### Plain-text document sources
--------------------------------

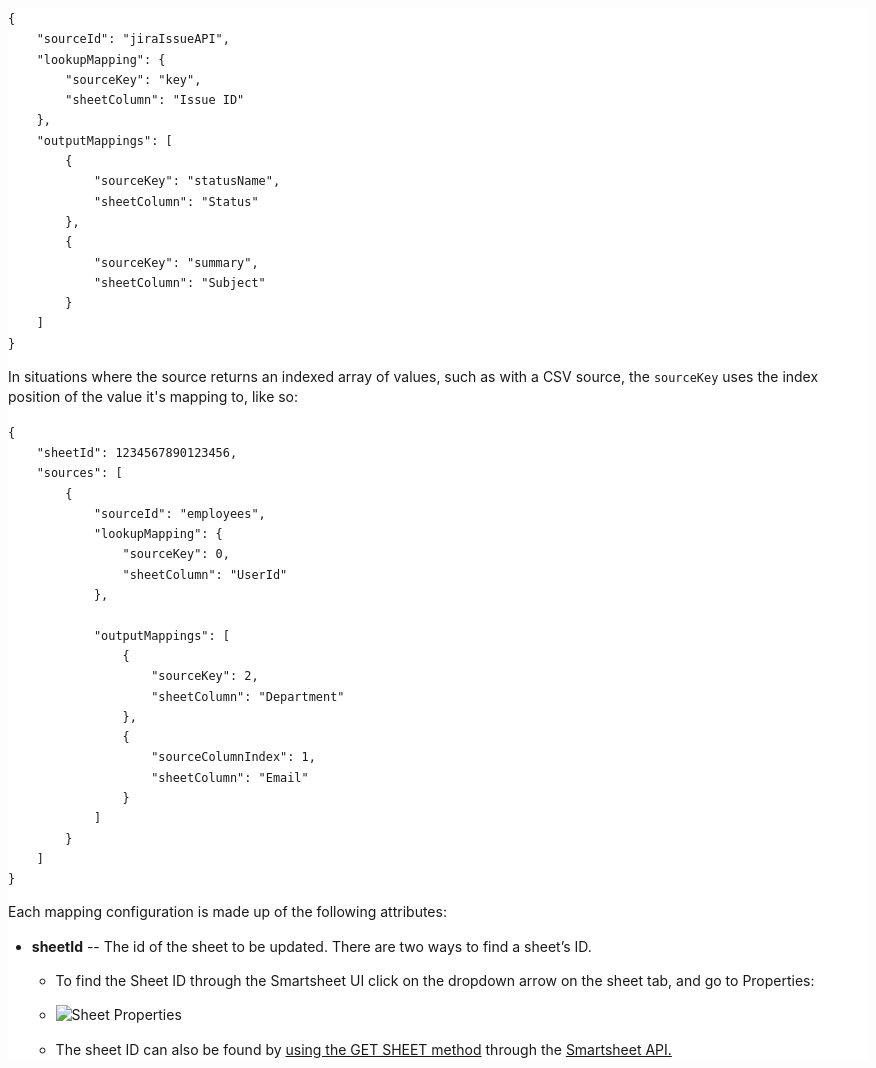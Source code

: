     {
    	"sourceId": "jiraIssueAPI",
    	"lookupMapping": {
    		"sourceKey": "key",
    		"sheetColumn": "Issue ID"
    	},
    	"outputMappings": [
    		{
    			"sourceKey": "statusName",
    			"sheetColumn": "Status"
    		},
    		{
    			"sourceKey": "summary",
    			"sheetColumn": "Subject"
    		}
    	]
    }

In situations where the source returns an indexed array of values, such as with a CSV source, the `sourceKey` uses the index position of the value it's mapping to, like so:

    {
    	"sheetId": 1234567890123456,
    	"sources": [
    		{
    			"sourceId": "employees",
    			"lookupMapping": {
    				"sourceKey": 0,
    				"sheetColumn": "UserId"
    			},

    			"outputMappings": [
    				{
    					"sourceKey": 2,
    					"sheetColumn": "Department"
    				},
    				{
    					"sourceColumnIndex": 1,
    					"sheetColumn": "Email"
    				}
    			]
    		}
    	]
    }

Each mapping configuration is made up of the following attributes:

- **sheetId** -- The id of the sheet to be updated. There are two ways to find a sheet’s ID.

  - To find the Sheet ID through the Smartsheet UI click on the dropdown arrow on the sheet tab, and go to Properties:

  - ![Sheet Properties](img/sheetProperties.png)

  - The sheet ID can also be found by [using the GET SHEET method](http://www.smartsheet.com/developers/api-documentation#h.4930jur8qsvs) through the [Smartsheet API.](http://www.smartsheet.com/developers/api-documentation)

--------------------------------

Look over the entries for "Properties", then copy every line that includes that string.

  - To find the Sheet ID through the Smartsheet UI click on the dropdown arrow on the sheet tab, and go to Properties:
  - ![Sheet Properties](img/sheetProperties.png)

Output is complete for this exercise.